## Assignment
Say how many lines below have "begin" in them, giving the number alone.

## Extracted information
= = =
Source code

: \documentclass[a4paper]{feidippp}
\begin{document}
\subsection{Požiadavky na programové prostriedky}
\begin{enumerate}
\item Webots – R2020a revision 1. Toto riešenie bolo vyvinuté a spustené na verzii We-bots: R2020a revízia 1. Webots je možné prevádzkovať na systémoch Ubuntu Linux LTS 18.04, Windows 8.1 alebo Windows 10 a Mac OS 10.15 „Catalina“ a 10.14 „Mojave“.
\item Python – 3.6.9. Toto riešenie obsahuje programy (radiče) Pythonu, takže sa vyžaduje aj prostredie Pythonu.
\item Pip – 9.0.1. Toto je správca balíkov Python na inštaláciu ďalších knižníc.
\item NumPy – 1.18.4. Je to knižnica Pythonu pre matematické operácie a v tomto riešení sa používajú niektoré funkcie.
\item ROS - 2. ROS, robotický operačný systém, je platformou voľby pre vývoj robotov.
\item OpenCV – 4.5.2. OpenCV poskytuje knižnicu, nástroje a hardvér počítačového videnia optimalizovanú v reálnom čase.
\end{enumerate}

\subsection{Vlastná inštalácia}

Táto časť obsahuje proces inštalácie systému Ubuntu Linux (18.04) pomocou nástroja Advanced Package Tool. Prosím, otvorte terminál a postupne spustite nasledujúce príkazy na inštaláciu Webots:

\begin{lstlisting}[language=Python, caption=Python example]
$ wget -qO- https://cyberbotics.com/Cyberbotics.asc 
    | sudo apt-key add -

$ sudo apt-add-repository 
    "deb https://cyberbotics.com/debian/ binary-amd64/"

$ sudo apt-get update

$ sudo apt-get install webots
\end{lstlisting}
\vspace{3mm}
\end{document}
= = =
## Expected answer
3